Landing in Talkeetna after 23 days on the mountain is an amazing experience; it was raining lightly, and the colors, sounds of life, and smells were a massive influx on the senses. We jumped out of our three week old clothes and into cotton, and headed to the West Rib, the famous Talkeetna restaurant and bar, for a celebratory dinner followed by revelry at the Fairview. Just as quickly as the trip started, it wound down, as the team boarded a shuttle the next morning to Anchorage to catch flights back to home and our loved ones.
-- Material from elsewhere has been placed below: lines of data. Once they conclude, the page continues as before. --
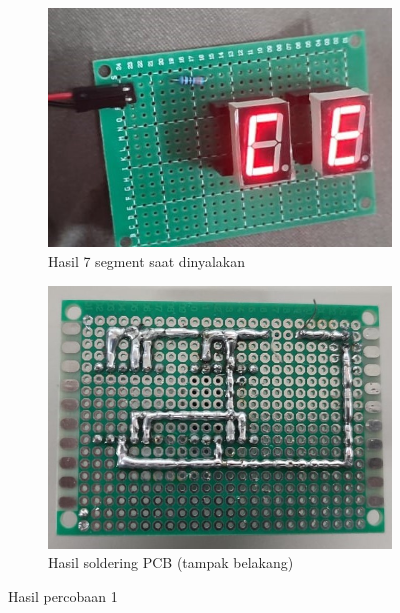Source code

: \begin{figure}[H]
  \centering
  \begin{subfigure}[c]{0.4\linewidth}
    \centering
    \includegraphics[width=\linewidth]{img/modul_2/percobaan1_hasil.jpg}
    \caption{Hasil 7 segment saat dinyalakan\label{fig:inisub1}}
  \end{subfigure}
  \hspace{1cm}
  \begin{subfigure}[c]{0.4\linewidth}
    \centering
    \includegraphics[width=\linewidth]{img/modul_2/percobaan1_hasil_solder.jpg}
    \caption{Hasil soldering PCB (tampak belakang) \label{fig:inisub2}}
  \end{subfigure}
  \caption{Hasil percobaan 1 \label{fig:keduagambar}}
\end{figure}


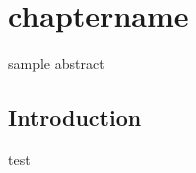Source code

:

\chapter{chaptername} %

\label{Chapter2} %


\begin{singlespace}


\begin{chapabstract}
    sample abstract
\end{chapabstract}


\end{singlespace}

\clearpage
\setcounter{page}{1}


	\section{Introduction}

test


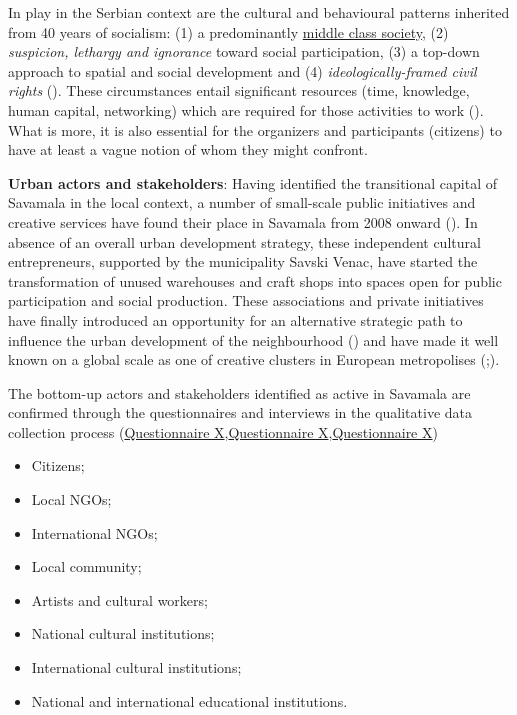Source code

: \documentclass[11pt]{report}
\begin{document}
\begin{itemize}
In play in the Serbian context are the cultural and behavioural patterns inherited from 40 years of socialism: (1) a predominantly  \underline{middle class society},
(2) \textit{suspicion, lethargy and ignorance} toward social participation,
(3) a top-down approach to spatial and social development and
(4) \textit{ideologically-framed civil rights} (\href{Bolay}{\citealt{bolay_instrumental_2014}}).
These circumstances entail significant resources (time, knowledge, human capital, networking) which are required  for those activities to work (\href{ref}{\citealt{ministarstvo_prostora_urbani_2014}}).
What is more, it is also essential for the organizers and participants (citizens) to have at least a vague notion of whom they might confront.

\textbf{Urban actors and stakeholders}:
Having identified the transitional capital of Savamala in the local context, a number of small-scale public initiatives and creative services have found their place in Savamala from 2008 onward (\href{Cvetinovic}{\citealt{cvetinovic_engine_2013}}).
In absence of an overall urban development strategy, these independent cultural entrepreneurs, supported by the municipality Savski Venac, have started the  transformation  of unused warehouses and craft shops into spaces open for public participation and social production. These associations and private initiatives have finally introduced an opportunity for an alternative strategic path to influence the urban development of the neighbourhood (\href{Mikser}{\citealt{mikser_festival_mikser_2012}}) and have made it well known on a global scale as one of creative clusters in European metropolises  (\href{Monocle}{\citealt{monocle_are_2016}};\href{MikserHouse}{\citealt{mikser_house_guardian:_2016}}).

The bottom-up actors and stakeholders identified as active in Savamala are confirmed through the questionnaires and interviews in the qualitative data collection process (\href{Questionnaire Experts Post-socialist}{Questionnaire X},\href{Questionnaire Experts Savamala}{Questionnaire X},\href{Questionnaire Students Savamala}{Questionnaire X})

\begin{itemize}
\item Citizens;
\item Local NGOs;
\item International NGOs;
\item Local community;
\item Artists and cultural workers;
\item National cultural institutions;
\item International cultural institutions;
\item National and international educational institutions.
\end{itemize}


\end{itemize}
\end{document}
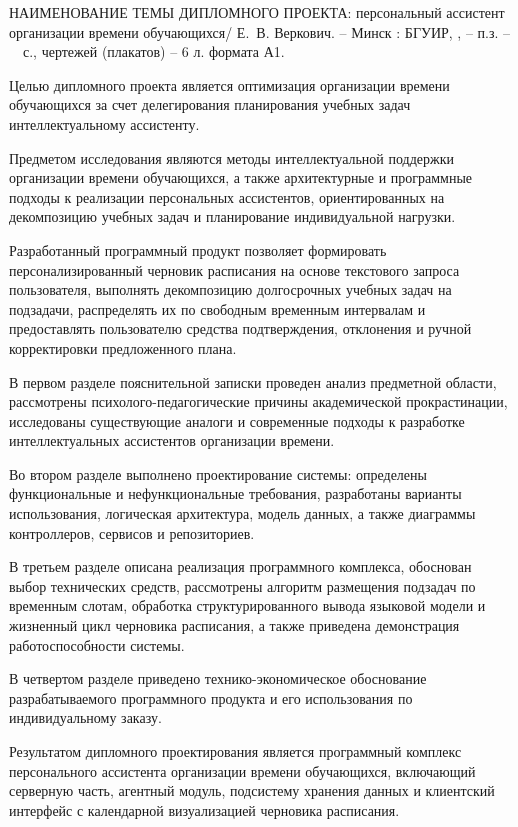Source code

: \thispagestyle{empty}

\MakeUppercase{наименование темы дипломного проекта}: персональный ассистент организации времени обучающихся/ Е.~В. Веркович. -- Минск : БГУИР, \the{}, -- п.з. -- ~\pageref*{LastPage}~с., чертежей (плакатов) -- 6 л. формата А1.

\vspace{4\parsep}


Целью дипломного проекта является оптимизация организации времени обучающихся за счет делегирования планирования учебных задач интеллектуальному ассистенту.

Предметом исследования являются методы интеллектуальной поддержки организации времени обучающихся, а также архитектурные и программные подходы к реализации персональных ассистентов, ориентированных на декомпозицию учебных задач и планирование индивидуальной нагрузки.

Разработанный программный продукт позволяет формировать персонализированный черновик расписания на основе текстового запроса пользователя, выполнять декомпозицию долгосрочных учебных задач на подзадачи, распределять их по свободным временным интервалам и предоставлять пользователю средства подтверждения, отклонения и ручной корректировки предложенного плана.

В первом разделе пояснительной записки проведен анализ предметной области, рассмотрены психолого-педагогические причины академической прокрастинации, исследованы существующие аналоги и современные подходы к разработке интеллектуальных ассистентов организации времени.

Во втором разделе выполнено проектирование системы: определены функциональные и нефункциональные требования, разработаны варианты использования, логическая архитектура, модель данных, а также диаграммы контроллеров, сервисов и репозиториев.

В третьем разделе описана реализация программного комплекса, обоснован выбор технических средств, рассмотрены алгоритм размещения подзадач по временным слотам, обработка структурированного вывода языковой модели и жизненный цикл черновика расписания, а также приведена демонстрация работоспособности системы.

В четвертом разделе приведено технико-экономическое обоснование разрабатываемого программного продукта и его использования по индивидуальному заказу.

Результатом дипломного проектирования является программный комплекс персонального ассистента организации времени обучающихся, включающий серверную часть, агентный модуль, подсистему хранения данных и клиентский интерфейс с календарной визуализацией черновика расписания.

\clearpage
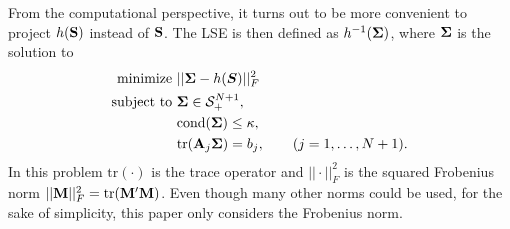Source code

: \documentclass[11pt]{article}
\newcommand{\UNIT}{\text{UNIT}}
\newcommand{\SD}{\text{SD}}
\newcommand{\R}{\mathbb{R}}
\theoremstyle{definition}
\theoremstyle{definition}
\def\bSigma{{\bf \Sigma}}
\def\A{{\bf A}}
\def\M{{\bf M}}
\def\SS{{\bf S}}
\def\cond{\text{cond}}
\def\Tr{\text{tr}}
\begin{document}
From the computational perspective, it turns out to be more convenient to project $h(\SS)$ instead of $\SS$.  The LSE is then defined as $h^{-1}(\bSigma)$, where $\bSigma$ is the solution to
\begin{align}
 \label{lse_problem}
 \begin{split}
\text{minimize } &  || \bSigma - h(\boldsymbol{S}) ||_F^2\\
\text{subject to } & \bSigma \in \mathcal{S}_{+}^{N+1},\\
& \cond(\bSigma) \leq \kappa,\\
& \Tr(\A_j \bSigma) = b_j, \hspace{2em} (j = 1, \dots, N+1).
\end{split}
\end{align}
In this problem $\Tr(\cdot)$ is the trace operator and $||\cdot||_F^2$ is the squared Frobenius norm $||\M||_F^2 = \Tr(\M'\M)$. Even though many other norms could be used, for the sake of simplicity, this paper only considers the Frobenius norm. 
\end{document}
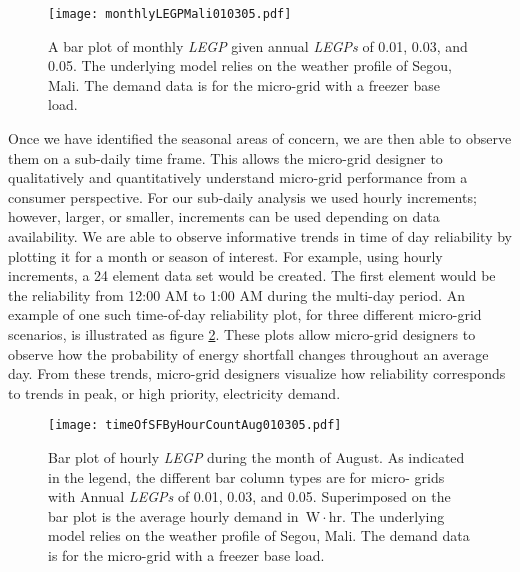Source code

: \documentclass[11p]{article}
\newcommand{\unit}[1]{\ensuremath{\, \mathrm{#1}}}
\begin{document}


\begin{figure}[ht] 
  \centering
    \texttt{[image: monthlyLEGPMali010305.pdf]}
  \caption{A bar plot of monthly \emph{LEGP} given annual \emph{LEGPs} of 0.01, 0.03, and 0.05. 
  The underlying model relies on the weather profile of Segou, Mali.
  The demand data is for the micro-grid with a freezer base load. }
\label{MonthBar}
\end{figure}


Once we have identified the seasonal areas of concern, we are then able to observe them on a sub-daily time frame. 
This allows the micro-grid designer to qualitatively and quantitatively understand micro-grid performance from a consumer perspective. 
For our sub-daily analysis we used hourly increments; however, larger, or smaller, increments can be used depending on data availability.
%
%
We are able to observe informative trends in time of day reliability by plotting it for a month or season of interest. 
For example, using hourly increments, a 24 element data set would be created.
The first element would be the reliability from 12:00 AM to 1:00 AM during the multi-day period.
An example of one such time-of-day reliability plot, for three different micro-grid scenarios, is illustrated as figure \ref{HourBar}.
These plots allow micro-grid designers to observe how the probability of energy shortfall changes throughout an average day.
From these trends, micro-grid designers visualize how reliability corresponds to trends in peak, or high priority, electricity demand. 



\begin{figure}[ht] 
  \centering
    \texttt{[image: timeOfSFByHourCountAug010305.pdf]}
  \caption{Bar plot of hourly \emph{LEGP} during the month of August. 
  As indicated in the legend, the different bar column types are for micro-	
  grids with Annual \emph{LEGPs} of 0.01, 0.03, and 0.05.
  Superimposed on the bar plot is the average hourly demand in \unit{W\! \cdot \! hr}.
  The underlying model relies on the weather profile of Segou, Mali.
  The demand data is for the micro-grid with a freezer base load.}
\label{HourBar}
\end{figure}
\end{document}
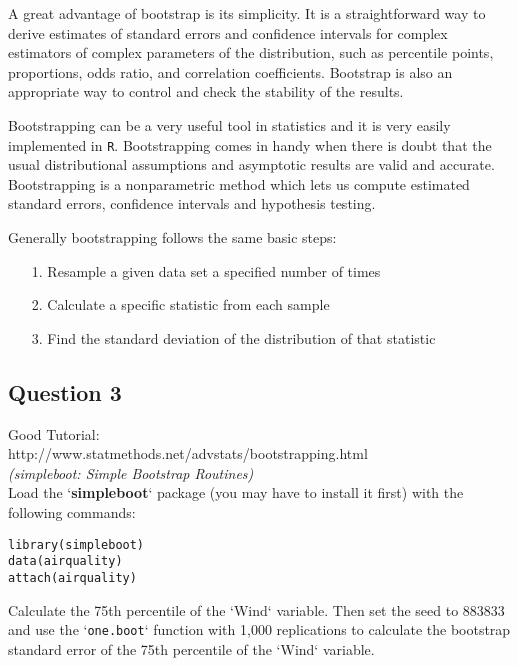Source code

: \documentclass[12pt]{article}
\begin{document}
A great advantage of bootstrap is its simplicity. It is a straightforward way to derive estimates of standard errors and confidence intervals for complex estimators of complex parameters of the distribution, such as percentile points, proportions, odds ratio, and correlation coefficients. Bootstrap is also an appropriate way to control and check the stability of the results.


Bootstrapping can be a very useful tool in statistics and it is very easily implemented in \texttt{R}. Bootstrapping comes in handy when there is doubt that the usual distributional assumptions and asymptotic results are valid and accurate. Bootstrapping is a nonparametric method which lets us compute estimated standard errors, confidence intervals and hypothesis testing.

Generally bootstrapping follows the same basic steps:

\begin{itemize}
\item[1.] Resample a given data set a specified number of times
\item[2.] Calculate a specific statistic from each sample
\item[3.] Find the standard deviation of the distribution of that statistic
\end{itemize}

\newpage
\subsection*{Question 3}
Good Tutorial: \\ http://www.statmethods.net/advstats/bootstrapping.html\\
\textit{(simpleboot: Simple Bootstrap Routines)}\\ 

Load the `\textbf{simpleboot}` package (you may have to install it first) with the
following commands:

\begin{framed}
\begin{verbatim}
library(simpleboot) 
data(airquality)
attach(airquality)
\end{verbatim}
\end{framed}

Calculate the 75th percentile of the `Wind` variable. Then set the seed to
883833 and use the `\texttt{one.boot}` function with 1,000 replications to calculate the
bootstrap standard error of the 75th percentile of the `Wind` variable.
\end{document}
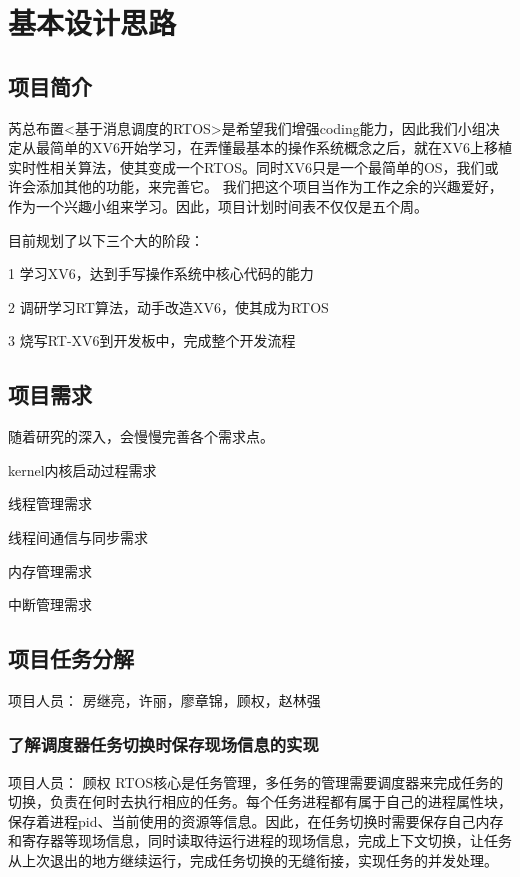 

\chapter{基本设计思路}
\section{项目简介}
芮总布置<基于消息调度的RTOS>是希望我们增强coding能力，因此我们小组决定从最简单的XV6开始学习，在弄懂最基本的操作系统概念之后，就在XV6上移植实时性相关算法，使其变成一个RTOS。同时XV6只是一个最简单的OS，我们或许会添加其他的功能，来完善它。{\color{red} 我们把这个项目当作为工作之余的兴趣爱好，作为一个兴趣小组来学习。因此，项目计划时间表不仅仅是五个周。}

目前规划了以下三个大的阶段：

1 学习XV6，达到手写操作系统中核心代码的能力

2 调研学习RT算法，动手改造XV6，使其成为RTOS

3 烧写RT-XV6到开发板中，完成整个开发流程


\section{项目需求}
随着研究的深入，会慢慢完善各个需求点。

kernel内核启动过程需求

线程管理需求

线程间通信与同步需求 

内存管理需求

中断管理需求
\section{项目任务分解}
项目人员： 房继亮，许丽，廖章锦，顾权，赵林强
\subsection{了解调度器任务切换时保存现场信息的实现}
项目人员： 顾权
RTOS核心是任务管理，多任务的管理需要调度器来完成任务的切换，负责在何时去执行相应的任务。每个任务进程都有属于自己的进程属性块，保存着进程pid、当前使用的资源等信息。因此，在任务切换时需要保存自己内存和寄存器等现场信息，同时读取待运行进程的现场信息，完成上下文切换，让任务从上次退出的地方继续运行，完成任务切换的无缝衔接，实现任务的并发处理。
This trip was marked by a team that endured consistent spats of harsh weather, and endured it well. Sitting isn’t always easy, especially when you have to leave the tent into a blizzard every 45 minutes to dig out your tent again, but the team hung tough and stayed positive, and because of their wherewithal, were able to string together one of the more beautiful summit days that the guides have seen. We’d love to thank the whole team for their patience, strength, teamwork, and desire; it was an honor to climb with you all. Similarly, Robby and Jess are two of the most fantastic co-guides that one could ever hope to work with. It took us awhile to reach the top, but it made it that much more rewarding in the end. We’re closing out an incredible trip that everyone involved will remember for the rest of our lives. Thanks for following along on the journey.